Firstly, we should consider that the layman may understand sciatica as ANY pain that is referred into the leg, and Dr Google will often (unfortunately) confirm their suspicion of this…

When a patient presents to your clinic with a diagnosis of sciatica, it is important that we investigate much further to identify the cause of these symptoms

Where do we start?

Sciatica is a symptom of compression, chemical irritation, stretch, crush injuries or even transection. This can range from focal segmental demyelination of a nerve (damage the protective connective tissue coating around the nerve), from neuropraxia, through to it being completely severed (usually from iatrogenic causes).

With the most common type of nerve injury being compression. This often occurs from bone or soft tissue compression, or external forces. (Neuropraxia as pictured above)

Nerves are very blood thirsty (you may have noticed that there is usually major nerves arteries and veins travelling together) hence these structures do not like to be compressed as this limits their oxygen, blood and impairs conductivity.

The nervous system takes in 20% of our total oxygen consumption, delivered to the nerves by small arteries called the vasa nervorum. Think of those times when you slept with your arm over your head and woke up with a dead arm. You wake up and move it around, clench your fist a few times to get some more blood flow into the area and it recovers quickly. However long-term nerve compression can have more significant implications.

If blood supply to a nerve is impaired this leads to decreased oxygen supply. This compression over an extended period can lead to fibrosis that can impair the nerve’s ability to slide in relation to surrounding tissues. These irreversible fibrotic changes can lead to demyelination and a loss of conduction of the nerve.

But why is it so painful? When a nerve is compressed, irritated or damaged, it can lead to neurogenic inflammation. A process where inflammatory chemicals are released via antidromic impulses (this is inflammatory chemicals sent in the opposite direction to the normal direction of that nerve).

These chemicals include Substance P (SP) & Calcitonin Gene Related Peptide (CGRP). This can lead to a lowered nociceptor threshold leading to increased sensitivity and upregulation of the nerve activity.

Now that we understand that nerves get cranky when they are compressed, Lets have look at the anatomy of the sciatic nerve.

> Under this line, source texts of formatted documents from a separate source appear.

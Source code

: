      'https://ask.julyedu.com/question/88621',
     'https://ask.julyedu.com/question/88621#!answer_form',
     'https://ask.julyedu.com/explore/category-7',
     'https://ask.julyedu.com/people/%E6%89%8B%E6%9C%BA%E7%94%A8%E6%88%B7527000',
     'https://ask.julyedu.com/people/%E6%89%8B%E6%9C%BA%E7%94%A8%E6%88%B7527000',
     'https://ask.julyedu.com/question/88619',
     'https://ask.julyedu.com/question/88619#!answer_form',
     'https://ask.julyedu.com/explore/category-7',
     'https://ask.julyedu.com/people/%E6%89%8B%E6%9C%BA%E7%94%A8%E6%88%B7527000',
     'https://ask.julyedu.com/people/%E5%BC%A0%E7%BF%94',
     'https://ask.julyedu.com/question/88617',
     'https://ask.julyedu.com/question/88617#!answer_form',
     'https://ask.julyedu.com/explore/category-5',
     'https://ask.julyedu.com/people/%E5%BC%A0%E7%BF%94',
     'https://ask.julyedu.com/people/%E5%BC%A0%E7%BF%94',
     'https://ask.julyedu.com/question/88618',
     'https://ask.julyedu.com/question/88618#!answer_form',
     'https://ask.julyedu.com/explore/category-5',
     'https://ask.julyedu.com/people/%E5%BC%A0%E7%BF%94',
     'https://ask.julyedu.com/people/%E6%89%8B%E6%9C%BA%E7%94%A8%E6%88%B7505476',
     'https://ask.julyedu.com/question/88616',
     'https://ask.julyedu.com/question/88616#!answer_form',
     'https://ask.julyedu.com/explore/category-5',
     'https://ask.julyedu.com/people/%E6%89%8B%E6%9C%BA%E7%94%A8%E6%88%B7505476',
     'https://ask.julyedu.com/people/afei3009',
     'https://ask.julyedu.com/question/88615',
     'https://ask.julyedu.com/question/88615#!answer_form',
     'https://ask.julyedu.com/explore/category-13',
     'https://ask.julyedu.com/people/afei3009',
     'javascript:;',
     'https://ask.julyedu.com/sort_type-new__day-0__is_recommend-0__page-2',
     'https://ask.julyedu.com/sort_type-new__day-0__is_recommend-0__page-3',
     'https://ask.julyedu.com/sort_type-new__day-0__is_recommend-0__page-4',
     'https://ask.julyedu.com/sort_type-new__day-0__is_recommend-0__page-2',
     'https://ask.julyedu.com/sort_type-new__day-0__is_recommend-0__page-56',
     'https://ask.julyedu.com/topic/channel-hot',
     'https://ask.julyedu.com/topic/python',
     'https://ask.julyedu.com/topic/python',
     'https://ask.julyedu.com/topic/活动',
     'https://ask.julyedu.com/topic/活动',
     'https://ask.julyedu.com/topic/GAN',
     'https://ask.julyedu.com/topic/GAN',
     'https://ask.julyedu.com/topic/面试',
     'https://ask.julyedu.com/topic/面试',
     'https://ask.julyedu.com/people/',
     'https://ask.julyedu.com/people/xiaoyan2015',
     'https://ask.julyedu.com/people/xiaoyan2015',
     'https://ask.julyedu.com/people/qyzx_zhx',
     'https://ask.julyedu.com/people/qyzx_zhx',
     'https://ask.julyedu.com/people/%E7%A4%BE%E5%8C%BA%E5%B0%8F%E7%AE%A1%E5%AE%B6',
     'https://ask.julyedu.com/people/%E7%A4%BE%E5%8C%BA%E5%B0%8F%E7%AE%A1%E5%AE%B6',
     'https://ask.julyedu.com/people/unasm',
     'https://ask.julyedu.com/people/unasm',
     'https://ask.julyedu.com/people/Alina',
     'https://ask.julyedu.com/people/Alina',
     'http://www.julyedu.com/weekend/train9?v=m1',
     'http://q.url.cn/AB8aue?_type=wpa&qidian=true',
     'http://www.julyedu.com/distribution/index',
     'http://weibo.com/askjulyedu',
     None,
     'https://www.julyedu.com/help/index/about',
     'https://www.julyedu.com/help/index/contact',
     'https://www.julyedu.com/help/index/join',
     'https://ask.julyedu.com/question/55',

The sciatic nerve originates from L4-S3 nerve roots. It then passes through the greater sciatic notch beneath the piriformis through the deep gluteal space, lateral to the ischial tuberosity. Here the sciatic nerve gives rise to the muscular branch of the sciatic nerve that provides motor innervation to the hamstrings and the hamstring fibres of the adductor magnus.

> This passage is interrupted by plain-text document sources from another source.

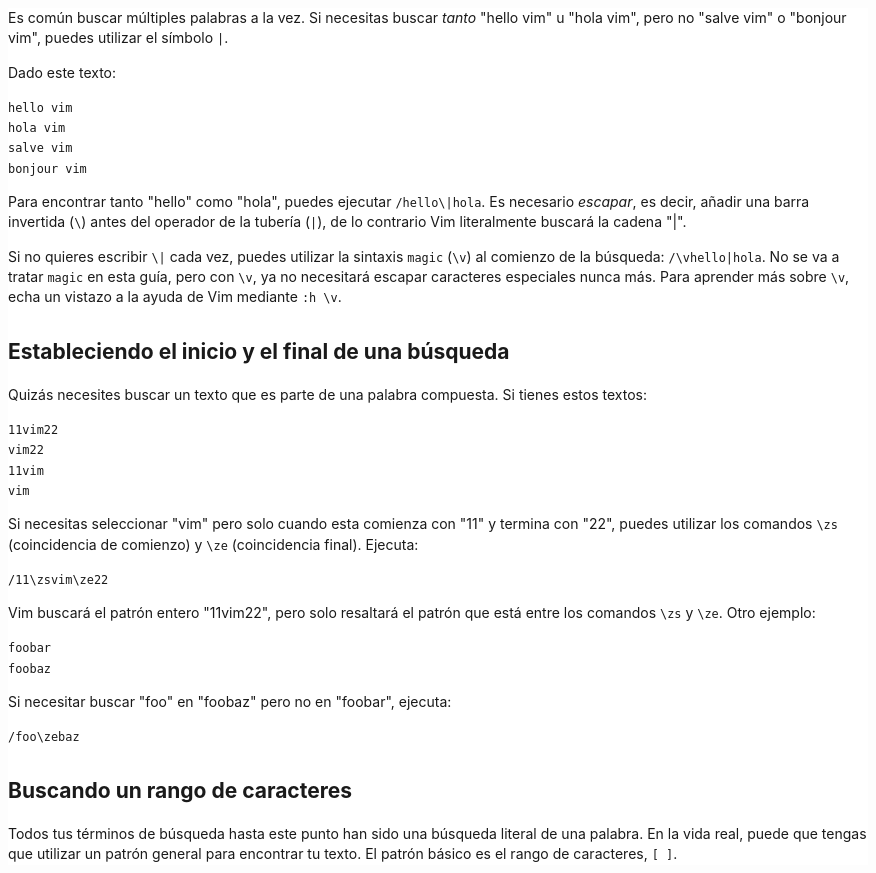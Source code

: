 Es común buscar múltiples palabras a la vez. Si necesitas buscar _tanto_ "hello vim" u "hola vim", pero no "salve vim" o "bonjour vim", puedes utilizar el símbolo `|`.

Dado este texto:

```text
hello vim
hola vim
salve vim
bonjour vim
```

Para encontrar tanto "hello" como "hola", puedes ejecutar `/hello\|hola`. Es necesario _escapar_, es decir, añadir una barra invertida \(`\`\) antes del operador de la tubería \(`|`\), de lo contrario Vim literalmente buscará la cadena "\|".

Si no quieres escribir `\|` cada vez, puedes utilizar la sintaxis `magic` \(`\v`\) al comienzo de la búsqueda: `/\vhello|hola`. No se va a tratar `magic` en esta guía, pero con `\v`, ya no necesitará escapar caracteres especiales nunca más. Para aprender más sobre `\v`, echa un vistazo a la ayuda de Vim mediante `:h \v`.

## Estableciendo el inicio y el final de una búsqueda

Quizás necesites buscar un texto que es parte de una palabra compuesta. Si tienes estos textos:

```text
11vim22
vim22
11vim
vim
```

Si necesitas seleccionar "vim" pero solo cuando esta comienza con "11" y termina con "22", puedes utilizar los comandos `\zs` \(coincidencia de comienzo\) y `\ze` \(coincidencia final\). Ejecuta:

```text
/11\zsvim\ze22
```

Vim buscará el patrón entero "11vim22", pero solo resaltará el patrón que está entre los comandos `\zs` y `\ze`. Otro ejemplo:

```text
foobar
foobaz
```

Si necesitar buscar "foo" en "foobaz" pero no en "foobar", ejecuta:

```text
/foo\zebaz
```

## Buscando un rango de caracteres

Todos tus términos de búsqueda hasta este punto han sido una búsqueda literal de una palabra. En la vida real, puede que tengas que utilizar un patrón general para encontrar tu texto. El patrón básico es el rango de caracteres, `[ ]`.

The sciatic nerve continues to travel down the posterior compartment of the thigh deep to long head of the biceps femoris and superficial to adductor magnus and short head of biceps femoris.

It branches into the tibial nerve and common fibula nerve just before the popliteal fossa passing into the lower leg and further branching to provide sensory any motor innervation into the lower leg.

 

Why did I tell you all of this? Well, this nerve can be compressed / trapped / over stretched or irritated anywhere along its interface, which may lead to sensory or motor changes along the distribution of the nerve. So again, we need to ask more questions about their history.

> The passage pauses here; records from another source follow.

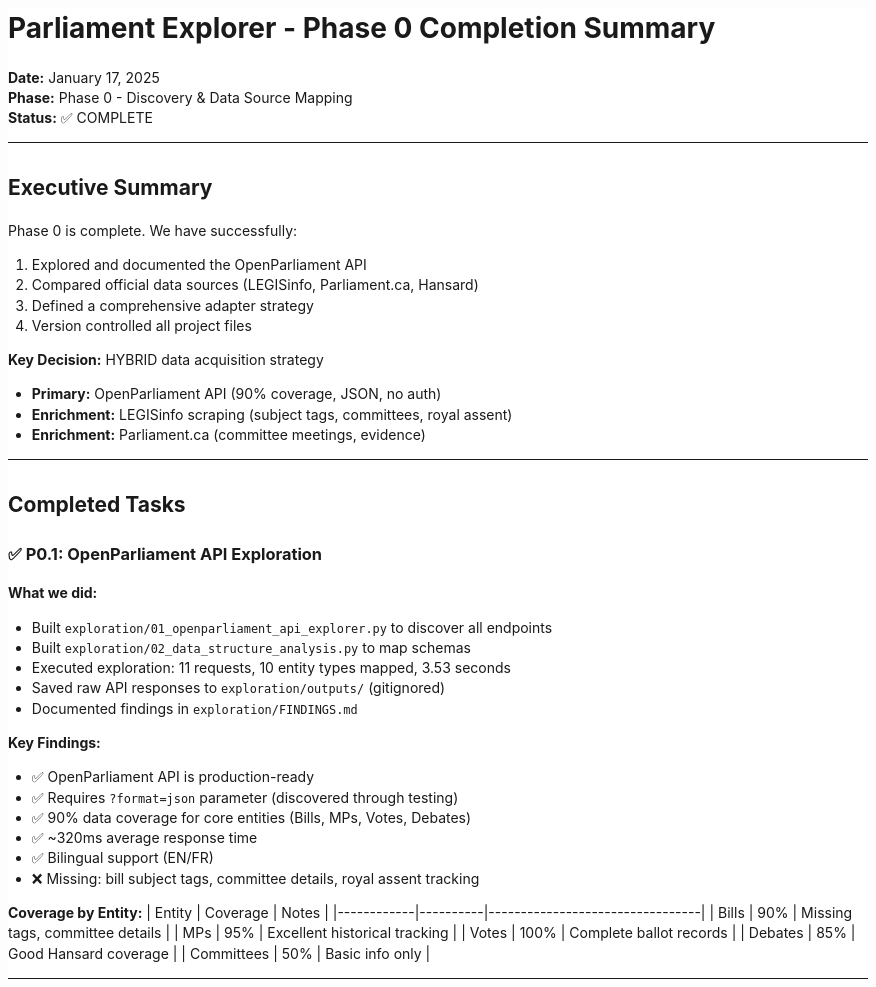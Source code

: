 # Parliament Explorer - Phase 0 Completion Summary

**Date:** January 17, 2025  
**Phase:** Phase 0 - Discovery & Data Source Mapping  
**Status:** ✅ COMPLETE

---

## Executive Summary

Phase 0 is complete. We have successfully:
1. Explored and documented the OpenParliament API
2. Compared official data sources (LEGISinfo, Parliament.ca, Hansard)
3. Defined a comprehensive adapter strategy
4. Version controlled all project files

**Key Decision:** HYBRID data acquisition strategy
- **Primary:** OpenParliament API (90% coverage, JSON, no auth)
- **Enrichment:** LEGISinfo scraping (subject tags, committees, royal assent)
- **Enrichment:** Parliament.ca (committee meetings, evidence)

---

## Completed Tasks

### ✅ P0.1: OpenParliament API Exploration

**What we did:**
- Built `exploration/01_openparliament_api_explorer.py` to discover all endpoints
- Built `exploration/02_data_structure_analysis.py` to map schemas
- Executed exploration: 11 requests, 10 entity types mapped, 3.53 seconds
- Saved raw API responses to `exploration/outputs/` (gitignored)
- Documented findings in `exploration/FINDINGS.md`

**Key Findings:**
- ✅ OpenParliament API is production-ready
- ✅ Requires `?format=json` parameter (discovered through testing)
- ✅ 90% data coverage for core entities (Bills, MPs, Votes, Debates)
- ✅ ~320ms average response time
- ✅ Bilingual support (EN/FR)
- ❌ Missing: bill subject tags, committee details, royal assent tracking

**Coverage by Entity:**
| Entity     | Coverage | Notes                           |
|------------|----------|---------------------------------|
| Bills      | 90%      | Missing tags, committee details |
| MPs        | 95%      | Excellent historical tracking   |
| Votes      | 100%     | Complete ballot records         |
| Debates    | 85%      | Good Hansard coverage           |
| Committees | 50%      | Basic info only                 |

---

1. Firstly, rule out any serious pathology including:

  1. Malignancy

  2. Tumor

  3. Infection

  4. Systemic inflammatory disorder

Do they have:

  1. Pain that is increased or unrelieved with rest

  2. Associated night pain, bone pain and morning stiffness

  3. Visceral pain, symptoms of claudication

  4. Loss of motor function

  5. Bowel and bladder dysfunction

  6. Saddle anesthesia

  7. Fracture

  8. Unexplained fever

  9. Unexplained weight loss

 

Great now that you have taken a thorough history, we then should identify if it is a Central V’s Peripheral cause of nerve irritability / sensitivity…

Central causes of nerve irritation commonly consist of:

• Lumbosacral disc pathologies

• Lumbosacral facet syndrome

• Lumbosacral spine sprain

• Lumbosacral spondylolisthesis

• Lumbosacral spondylolysis

• Sacroiliac joint injury/dysfunction

These types of pathologies typically cause compression / irritation to the nerve root which often give rise sensory changes along a dermatomal distribution.